Malagò «sdogana» Schwazer «A Rio? Felice se ce la farà»

«Se ricapitasse, tolleranza zero». Così il presidente del Coni, Giovanni Malagò, risponde a chi gli chiede come reagirebbe a un nuovo caso di doping azzurro alla vigilia di Rio 2016, come accaduto nel 2012 con Alex Schwazer.

«Tutto può accadere ma mi stupirei molto - aggiunge -, sarebbe un fatto fuori dai miei schemi. Oggi sono riconosciuti a livello internazionale gli sforzi del nostro paese. A capo dell’antidoping c’è una persona così credibile e qualificata come il generale Gallitelli e abbiamo coinvolto un corpo prestigioso come i Nas. C’è grande volontà di trasparenza e gli atleti conoscono benissimo la governance del Coni». Inevitabile una domanda proprio su Schwazer che a fine aprile terminerà la squalifica per doping e che potrebbe qualificarsi per i Giochi brasiliani. «Sarei contento di vederlo lì? Sarei felice di vedere sia lui che qualsiasi altro atleta che ha completato un percorso e pagato il conto con la giustizia sportiva - risponde Malagò -. Se passa i cancelli dei tempi limite previsti e dimostra di avere i requisiti, sarei contento».

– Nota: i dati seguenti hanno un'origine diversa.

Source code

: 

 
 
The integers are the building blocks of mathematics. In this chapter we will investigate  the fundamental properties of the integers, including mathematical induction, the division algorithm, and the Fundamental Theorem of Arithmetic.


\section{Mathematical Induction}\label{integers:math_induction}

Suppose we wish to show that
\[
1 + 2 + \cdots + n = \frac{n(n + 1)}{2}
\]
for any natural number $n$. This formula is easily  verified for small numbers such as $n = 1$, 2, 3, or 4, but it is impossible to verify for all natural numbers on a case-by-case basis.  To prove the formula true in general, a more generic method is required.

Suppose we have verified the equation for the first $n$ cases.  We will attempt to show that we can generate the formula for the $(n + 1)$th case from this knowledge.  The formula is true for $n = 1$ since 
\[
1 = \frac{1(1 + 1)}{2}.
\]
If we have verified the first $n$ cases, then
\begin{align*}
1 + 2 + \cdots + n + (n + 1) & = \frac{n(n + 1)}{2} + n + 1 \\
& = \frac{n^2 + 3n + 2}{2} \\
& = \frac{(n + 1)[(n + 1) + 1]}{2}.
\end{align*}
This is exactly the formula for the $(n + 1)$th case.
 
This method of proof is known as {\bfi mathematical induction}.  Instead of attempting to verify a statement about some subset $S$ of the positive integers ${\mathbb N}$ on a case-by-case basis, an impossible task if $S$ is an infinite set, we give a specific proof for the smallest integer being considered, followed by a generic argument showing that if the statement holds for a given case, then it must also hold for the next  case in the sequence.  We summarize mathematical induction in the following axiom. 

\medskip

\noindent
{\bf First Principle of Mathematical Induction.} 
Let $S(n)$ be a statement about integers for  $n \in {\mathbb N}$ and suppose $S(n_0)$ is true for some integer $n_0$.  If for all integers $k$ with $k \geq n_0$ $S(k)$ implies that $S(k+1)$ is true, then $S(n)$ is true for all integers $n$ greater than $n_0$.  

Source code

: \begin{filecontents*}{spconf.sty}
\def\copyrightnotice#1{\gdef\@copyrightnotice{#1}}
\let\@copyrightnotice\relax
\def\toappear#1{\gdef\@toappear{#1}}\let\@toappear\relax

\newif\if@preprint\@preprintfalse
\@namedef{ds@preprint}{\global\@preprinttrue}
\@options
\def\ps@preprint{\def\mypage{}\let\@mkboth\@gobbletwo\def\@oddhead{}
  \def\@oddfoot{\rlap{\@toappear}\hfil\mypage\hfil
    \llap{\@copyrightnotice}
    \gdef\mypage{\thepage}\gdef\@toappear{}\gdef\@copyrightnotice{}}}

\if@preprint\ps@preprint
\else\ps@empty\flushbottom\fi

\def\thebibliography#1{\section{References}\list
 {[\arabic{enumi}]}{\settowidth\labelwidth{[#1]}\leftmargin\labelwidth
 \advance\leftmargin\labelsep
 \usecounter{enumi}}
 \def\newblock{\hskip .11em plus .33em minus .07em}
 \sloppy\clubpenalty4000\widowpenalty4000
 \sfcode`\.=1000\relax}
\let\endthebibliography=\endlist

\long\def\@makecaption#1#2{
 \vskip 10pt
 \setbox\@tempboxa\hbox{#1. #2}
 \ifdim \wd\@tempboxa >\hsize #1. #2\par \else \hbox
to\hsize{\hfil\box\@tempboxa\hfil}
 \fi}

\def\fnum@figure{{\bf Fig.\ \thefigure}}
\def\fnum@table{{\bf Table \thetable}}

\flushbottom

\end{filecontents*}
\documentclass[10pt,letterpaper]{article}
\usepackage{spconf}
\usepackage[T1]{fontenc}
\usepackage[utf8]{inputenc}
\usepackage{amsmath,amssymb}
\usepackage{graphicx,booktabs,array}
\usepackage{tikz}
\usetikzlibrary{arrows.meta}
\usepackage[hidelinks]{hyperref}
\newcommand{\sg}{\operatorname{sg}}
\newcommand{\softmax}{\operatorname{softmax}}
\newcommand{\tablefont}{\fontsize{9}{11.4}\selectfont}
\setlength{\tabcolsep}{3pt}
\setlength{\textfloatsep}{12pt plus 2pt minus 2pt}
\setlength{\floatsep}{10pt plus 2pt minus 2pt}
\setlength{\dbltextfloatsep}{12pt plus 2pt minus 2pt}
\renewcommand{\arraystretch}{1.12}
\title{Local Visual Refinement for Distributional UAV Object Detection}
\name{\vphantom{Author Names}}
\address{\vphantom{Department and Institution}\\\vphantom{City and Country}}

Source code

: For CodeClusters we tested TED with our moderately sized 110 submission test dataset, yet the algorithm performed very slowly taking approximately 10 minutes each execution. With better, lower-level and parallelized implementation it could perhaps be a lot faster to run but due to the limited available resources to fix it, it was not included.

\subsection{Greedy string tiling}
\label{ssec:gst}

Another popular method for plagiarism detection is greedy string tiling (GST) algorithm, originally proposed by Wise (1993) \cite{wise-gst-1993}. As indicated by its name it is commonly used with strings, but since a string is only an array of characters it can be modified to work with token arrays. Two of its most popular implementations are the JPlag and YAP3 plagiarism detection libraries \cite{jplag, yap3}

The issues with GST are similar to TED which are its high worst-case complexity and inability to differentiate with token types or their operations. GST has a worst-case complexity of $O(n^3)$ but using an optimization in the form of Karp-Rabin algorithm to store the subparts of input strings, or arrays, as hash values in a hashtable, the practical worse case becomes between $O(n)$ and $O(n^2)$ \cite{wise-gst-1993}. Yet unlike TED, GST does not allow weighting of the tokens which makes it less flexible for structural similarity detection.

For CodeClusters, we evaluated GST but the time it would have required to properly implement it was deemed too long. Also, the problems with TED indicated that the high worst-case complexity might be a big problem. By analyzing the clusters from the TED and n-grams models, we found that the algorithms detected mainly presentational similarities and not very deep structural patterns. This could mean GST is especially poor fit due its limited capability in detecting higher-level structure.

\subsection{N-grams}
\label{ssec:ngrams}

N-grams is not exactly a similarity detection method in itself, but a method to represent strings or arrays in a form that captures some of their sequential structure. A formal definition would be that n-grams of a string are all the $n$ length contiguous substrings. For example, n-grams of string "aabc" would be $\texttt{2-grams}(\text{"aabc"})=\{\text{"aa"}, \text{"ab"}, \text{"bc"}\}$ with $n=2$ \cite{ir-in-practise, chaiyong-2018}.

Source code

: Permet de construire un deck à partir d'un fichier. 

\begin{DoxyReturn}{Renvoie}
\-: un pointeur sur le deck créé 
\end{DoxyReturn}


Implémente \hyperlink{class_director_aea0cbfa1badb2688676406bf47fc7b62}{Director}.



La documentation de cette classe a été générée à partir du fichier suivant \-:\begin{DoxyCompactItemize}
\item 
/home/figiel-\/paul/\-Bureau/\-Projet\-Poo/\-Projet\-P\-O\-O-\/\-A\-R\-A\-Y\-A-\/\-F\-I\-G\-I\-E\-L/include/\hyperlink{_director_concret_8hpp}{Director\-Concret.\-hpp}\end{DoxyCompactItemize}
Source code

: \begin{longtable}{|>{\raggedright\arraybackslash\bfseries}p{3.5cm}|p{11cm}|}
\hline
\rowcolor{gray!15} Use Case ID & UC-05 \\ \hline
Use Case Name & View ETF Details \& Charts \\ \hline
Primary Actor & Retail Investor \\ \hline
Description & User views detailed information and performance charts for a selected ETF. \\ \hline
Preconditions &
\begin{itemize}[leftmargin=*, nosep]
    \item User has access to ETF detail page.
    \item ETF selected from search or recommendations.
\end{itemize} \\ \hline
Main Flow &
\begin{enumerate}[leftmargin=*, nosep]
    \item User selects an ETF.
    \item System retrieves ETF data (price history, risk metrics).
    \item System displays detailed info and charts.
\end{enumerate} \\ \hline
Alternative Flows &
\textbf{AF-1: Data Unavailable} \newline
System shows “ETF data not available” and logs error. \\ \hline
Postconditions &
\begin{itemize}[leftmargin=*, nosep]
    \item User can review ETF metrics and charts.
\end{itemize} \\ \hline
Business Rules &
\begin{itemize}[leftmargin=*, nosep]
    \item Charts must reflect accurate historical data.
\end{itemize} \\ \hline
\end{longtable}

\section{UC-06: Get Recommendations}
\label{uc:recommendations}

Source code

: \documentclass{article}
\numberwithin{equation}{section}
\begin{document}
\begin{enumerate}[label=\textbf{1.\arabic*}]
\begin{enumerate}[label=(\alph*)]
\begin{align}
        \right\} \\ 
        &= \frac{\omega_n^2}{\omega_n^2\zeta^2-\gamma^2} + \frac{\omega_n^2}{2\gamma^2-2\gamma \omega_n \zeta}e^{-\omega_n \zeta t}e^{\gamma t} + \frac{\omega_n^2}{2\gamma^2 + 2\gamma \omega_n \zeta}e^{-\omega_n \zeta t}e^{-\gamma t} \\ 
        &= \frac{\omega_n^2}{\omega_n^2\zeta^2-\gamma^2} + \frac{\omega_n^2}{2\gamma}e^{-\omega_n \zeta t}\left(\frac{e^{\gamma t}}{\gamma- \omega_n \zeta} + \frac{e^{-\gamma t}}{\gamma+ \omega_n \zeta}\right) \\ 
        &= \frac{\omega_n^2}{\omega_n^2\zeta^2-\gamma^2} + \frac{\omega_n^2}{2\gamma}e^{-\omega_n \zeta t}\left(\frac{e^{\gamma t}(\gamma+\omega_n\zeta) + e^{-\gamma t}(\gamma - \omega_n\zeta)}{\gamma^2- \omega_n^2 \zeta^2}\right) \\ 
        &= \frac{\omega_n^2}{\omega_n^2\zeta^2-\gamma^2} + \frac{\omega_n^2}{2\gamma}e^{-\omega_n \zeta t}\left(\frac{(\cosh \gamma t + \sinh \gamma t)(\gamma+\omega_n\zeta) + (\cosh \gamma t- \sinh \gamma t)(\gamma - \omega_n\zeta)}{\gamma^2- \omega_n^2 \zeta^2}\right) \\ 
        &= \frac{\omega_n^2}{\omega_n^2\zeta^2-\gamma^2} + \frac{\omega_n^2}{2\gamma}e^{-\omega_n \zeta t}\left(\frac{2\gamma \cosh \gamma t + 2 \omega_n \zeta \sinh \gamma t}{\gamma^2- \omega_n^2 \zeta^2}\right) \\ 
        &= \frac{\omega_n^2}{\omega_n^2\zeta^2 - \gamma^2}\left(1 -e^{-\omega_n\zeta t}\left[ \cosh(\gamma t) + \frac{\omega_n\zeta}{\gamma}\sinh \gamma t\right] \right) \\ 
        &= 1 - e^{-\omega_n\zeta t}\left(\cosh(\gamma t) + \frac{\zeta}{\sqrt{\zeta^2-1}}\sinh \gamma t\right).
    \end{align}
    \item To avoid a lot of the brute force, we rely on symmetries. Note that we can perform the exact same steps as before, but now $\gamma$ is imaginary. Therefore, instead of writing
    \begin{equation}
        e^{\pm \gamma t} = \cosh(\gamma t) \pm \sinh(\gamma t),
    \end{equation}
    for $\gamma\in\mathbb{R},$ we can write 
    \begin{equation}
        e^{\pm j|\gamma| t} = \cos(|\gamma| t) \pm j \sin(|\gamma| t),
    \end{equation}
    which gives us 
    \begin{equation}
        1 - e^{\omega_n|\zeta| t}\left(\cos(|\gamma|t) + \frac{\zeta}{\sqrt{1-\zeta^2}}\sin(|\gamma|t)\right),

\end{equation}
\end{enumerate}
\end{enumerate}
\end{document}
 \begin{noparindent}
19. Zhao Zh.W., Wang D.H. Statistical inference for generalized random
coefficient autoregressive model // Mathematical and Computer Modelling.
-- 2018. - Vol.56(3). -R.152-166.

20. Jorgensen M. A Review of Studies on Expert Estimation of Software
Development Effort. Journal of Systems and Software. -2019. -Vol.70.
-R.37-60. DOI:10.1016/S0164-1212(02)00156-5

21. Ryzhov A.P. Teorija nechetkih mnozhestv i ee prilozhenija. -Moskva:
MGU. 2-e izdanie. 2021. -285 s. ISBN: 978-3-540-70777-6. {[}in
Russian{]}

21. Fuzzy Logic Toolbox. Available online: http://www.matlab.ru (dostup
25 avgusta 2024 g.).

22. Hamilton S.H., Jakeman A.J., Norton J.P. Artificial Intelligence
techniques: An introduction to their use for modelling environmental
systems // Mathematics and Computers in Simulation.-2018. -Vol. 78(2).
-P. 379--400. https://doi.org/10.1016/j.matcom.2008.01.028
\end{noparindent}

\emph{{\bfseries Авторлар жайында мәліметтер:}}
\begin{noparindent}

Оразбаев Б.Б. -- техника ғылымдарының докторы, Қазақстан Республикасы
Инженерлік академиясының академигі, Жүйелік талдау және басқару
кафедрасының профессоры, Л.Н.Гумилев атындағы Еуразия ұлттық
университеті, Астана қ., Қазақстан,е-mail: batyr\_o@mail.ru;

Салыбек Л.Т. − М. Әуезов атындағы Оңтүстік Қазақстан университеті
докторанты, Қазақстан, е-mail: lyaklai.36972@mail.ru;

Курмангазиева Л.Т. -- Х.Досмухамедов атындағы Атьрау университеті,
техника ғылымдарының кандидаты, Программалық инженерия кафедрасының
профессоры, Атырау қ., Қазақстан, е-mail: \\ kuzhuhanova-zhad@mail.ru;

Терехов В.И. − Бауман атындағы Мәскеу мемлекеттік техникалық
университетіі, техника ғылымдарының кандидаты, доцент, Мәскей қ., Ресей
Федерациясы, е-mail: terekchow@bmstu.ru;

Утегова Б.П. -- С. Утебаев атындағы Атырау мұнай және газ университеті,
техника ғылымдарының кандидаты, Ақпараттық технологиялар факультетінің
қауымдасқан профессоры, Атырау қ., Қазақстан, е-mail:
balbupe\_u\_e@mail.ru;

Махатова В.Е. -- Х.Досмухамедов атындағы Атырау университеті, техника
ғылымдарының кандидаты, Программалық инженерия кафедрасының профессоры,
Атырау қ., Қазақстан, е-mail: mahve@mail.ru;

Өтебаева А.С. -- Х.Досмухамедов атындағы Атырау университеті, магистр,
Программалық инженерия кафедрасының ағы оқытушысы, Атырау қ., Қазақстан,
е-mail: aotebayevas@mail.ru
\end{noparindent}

«Io sono fermo da tre anni, tra l’altro dopo aver confessato, mentre in Russia, dove è stato scoperto un doping di stato, nessuno si è dimesso e si sta già pensando a come riammettere la squadra ai giochi olimpici di Rio».
Lo ha detto Schwazer, dopo aver testimoniato in tribunale a Bolzano durante il processo contro i medici Fidal Giuseppe Fischietto e Pierluigi Fiorella.
«Lo dico da anni che in Russia c’è un sistema di doping e la prova sono i 30 casi di positività scoperti solo tra i marciatori. Prima d’ora nessuno si era mai preoccupato di fermarli», ha aggiunto Schwazer.
Anche durante l’udienza l’altoatesino ha parlato degli avversari russi e della sua scelta di doparsi. «Ero in un tunnel» - ha detto - e a Londra 2012 «volevo partire alla pari con i russi».